* _Stored data entries_
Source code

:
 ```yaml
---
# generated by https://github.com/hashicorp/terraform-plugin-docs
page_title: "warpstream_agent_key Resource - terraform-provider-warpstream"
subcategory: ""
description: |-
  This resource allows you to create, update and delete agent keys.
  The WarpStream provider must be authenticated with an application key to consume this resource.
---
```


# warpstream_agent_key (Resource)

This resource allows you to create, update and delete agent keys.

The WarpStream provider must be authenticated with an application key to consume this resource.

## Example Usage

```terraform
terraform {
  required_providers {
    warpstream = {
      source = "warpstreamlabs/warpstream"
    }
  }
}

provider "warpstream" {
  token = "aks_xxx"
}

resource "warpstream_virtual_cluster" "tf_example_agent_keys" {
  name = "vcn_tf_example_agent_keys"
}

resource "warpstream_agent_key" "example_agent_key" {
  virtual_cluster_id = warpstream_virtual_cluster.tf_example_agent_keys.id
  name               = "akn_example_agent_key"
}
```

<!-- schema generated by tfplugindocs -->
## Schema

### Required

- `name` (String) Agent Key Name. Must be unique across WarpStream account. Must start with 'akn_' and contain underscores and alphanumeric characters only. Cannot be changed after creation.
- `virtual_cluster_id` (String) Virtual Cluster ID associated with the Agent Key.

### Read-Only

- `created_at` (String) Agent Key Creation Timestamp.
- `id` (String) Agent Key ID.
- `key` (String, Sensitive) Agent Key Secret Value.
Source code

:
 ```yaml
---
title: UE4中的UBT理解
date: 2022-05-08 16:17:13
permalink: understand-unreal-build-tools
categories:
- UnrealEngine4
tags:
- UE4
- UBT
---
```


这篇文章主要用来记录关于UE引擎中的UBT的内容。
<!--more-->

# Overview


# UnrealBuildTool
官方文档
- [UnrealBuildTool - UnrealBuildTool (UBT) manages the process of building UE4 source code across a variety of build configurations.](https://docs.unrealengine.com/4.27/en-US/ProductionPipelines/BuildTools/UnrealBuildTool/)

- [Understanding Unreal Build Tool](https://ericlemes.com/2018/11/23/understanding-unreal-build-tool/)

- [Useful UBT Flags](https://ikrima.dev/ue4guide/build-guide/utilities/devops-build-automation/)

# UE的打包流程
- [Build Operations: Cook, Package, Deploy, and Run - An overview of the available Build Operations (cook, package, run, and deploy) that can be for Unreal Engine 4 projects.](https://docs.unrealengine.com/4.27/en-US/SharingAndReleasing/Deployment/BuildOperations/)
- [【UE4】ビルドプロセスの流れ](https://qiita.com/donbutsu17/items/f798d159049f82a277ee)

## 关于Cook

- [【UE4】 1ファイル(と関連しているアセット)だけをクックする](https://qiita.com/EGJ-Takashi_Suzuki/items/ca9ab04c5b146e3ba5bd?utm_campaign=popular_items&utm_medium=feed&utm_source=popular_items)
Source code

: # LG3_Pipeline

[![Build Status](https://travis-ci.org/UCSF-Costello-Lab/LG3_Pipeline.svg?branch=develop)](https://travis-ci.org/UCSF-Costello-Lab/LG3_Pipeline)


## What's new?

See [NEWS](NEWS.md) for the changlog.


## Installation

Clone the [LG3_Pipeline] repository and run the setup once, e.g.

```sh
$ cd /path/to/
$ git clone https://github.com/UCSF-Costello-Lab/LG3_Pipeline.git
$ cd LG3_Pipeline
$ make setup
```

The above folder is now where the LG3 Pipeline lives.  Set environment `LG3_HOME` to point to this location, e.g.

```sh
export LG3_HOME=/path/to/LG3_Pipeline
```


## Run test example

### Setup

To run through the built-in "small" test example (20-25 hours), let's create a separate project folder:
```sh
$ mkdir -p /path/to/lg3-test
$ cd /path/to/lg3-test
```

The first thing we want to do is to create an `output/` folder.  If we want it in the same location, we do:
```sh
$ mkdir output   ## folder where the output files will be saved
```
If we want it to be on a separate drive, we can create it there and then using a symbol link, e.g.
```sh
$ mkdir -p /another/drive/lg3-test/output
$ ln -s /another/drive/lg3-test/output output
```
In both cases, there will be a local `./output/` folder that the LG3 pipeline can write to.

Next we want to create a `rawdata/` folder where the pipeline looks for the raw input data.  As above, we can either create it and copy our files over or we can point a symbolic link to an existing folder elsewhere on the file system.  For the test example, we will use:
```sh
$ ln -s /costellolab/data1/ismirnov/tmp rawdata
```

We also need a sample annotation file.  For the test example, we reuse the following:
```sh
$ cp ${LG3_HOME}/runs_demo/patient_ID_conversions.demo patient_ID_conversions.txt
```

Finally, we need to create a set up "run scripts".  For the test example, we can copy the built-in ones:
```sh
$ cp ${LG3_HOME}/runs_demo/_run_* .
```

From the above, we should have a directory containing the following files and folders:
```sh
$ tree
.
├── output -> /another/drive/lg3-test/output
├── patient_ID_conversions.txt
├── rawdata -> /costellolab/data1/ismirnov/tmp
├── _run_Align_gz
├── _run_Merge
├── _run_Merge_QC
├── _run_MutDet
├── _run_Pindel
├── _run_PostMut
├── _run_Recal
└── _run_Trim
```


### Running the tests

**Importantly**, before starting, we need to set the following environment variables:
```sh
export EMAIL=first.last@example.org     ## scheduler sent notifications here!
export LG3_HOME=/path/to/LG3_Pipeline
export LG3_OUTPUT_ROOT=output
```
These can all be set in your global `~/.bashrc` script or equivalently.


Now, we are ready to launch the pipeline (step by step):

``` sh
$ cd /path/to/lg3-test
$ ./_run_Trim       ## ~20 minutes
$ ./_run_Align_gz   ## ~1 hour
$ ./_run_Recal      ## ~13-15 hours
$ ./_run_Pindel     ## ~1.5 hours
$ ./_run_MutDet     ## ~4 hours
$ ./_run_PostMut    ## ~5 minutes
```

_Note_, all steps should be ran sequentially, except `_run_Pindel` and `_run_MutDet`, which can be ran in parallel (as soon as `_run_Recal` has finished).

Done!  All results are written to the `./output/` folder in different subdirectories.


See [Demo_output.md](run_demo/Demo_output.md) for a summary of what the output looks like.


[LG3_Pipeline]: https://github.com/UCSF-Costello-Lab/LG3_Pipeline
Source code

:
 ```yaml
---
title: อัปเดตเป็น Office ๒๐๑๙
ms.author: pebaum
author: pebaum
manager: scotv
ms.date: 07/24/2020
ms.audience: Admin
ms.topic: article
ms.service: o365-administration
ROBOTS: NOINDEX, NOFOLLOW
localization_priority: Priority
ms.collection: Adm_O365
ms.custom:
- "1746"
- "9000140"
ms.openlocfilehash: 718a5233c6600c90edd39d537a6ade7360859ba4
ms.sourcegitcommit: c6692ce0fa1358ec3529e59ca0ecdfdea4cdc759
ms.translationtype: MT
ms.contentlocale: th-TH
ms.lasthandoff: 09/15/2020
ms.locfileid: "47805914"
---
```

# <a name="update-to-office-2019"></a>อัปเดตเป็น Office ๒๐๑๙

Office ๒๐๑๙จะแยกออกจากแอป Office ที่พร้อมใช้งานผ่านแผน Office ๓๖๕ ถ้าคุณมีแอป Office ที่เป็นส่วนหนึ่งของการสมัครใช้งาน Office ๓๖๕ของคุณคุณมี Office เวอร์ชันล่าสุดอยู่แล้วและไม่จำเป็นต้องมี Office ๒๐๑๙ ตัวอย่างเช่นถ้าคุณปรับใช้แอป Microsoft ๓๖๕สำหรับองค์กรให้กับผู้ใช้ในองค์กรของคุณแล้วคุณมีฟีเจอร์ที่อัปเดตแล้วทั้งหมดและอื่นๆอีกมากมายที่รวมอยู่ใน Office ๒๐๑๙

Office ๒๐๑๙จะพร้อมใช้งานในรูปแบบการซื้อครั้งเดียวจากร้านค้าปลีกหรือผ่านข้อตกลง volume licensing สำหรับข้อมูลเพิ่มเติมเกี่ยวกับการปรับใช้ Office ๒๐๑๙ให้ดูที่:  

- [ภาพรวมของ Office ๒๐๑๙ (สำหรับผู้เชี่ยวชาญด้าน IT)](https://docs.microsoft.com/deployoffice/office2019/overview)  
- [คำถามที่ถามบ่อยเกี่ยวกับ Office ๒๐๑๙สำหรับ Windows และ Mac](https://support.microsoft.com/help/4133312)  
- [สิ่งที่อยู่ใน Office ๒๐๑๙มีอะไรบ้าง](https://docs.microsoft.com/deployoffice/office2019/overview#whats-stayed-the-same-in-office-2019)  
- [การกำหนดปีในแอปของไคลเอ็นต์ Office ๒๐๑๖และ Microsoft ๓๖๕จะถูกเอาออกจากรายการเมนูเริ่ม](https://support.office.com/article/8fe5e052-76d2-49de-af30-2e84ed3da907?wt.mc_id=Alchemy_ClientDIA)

* _Problem description_
Check all the records above and select each line where the string "should" is found.

* _Answer box_
From the above, we should have a directory containing the following files and folders:
_Note_, all steps should be ran sequentially, except `_run_Pindel` and `_run_MutDet`, which can be ran in parallel (as soon as `_run_Recal` has finished).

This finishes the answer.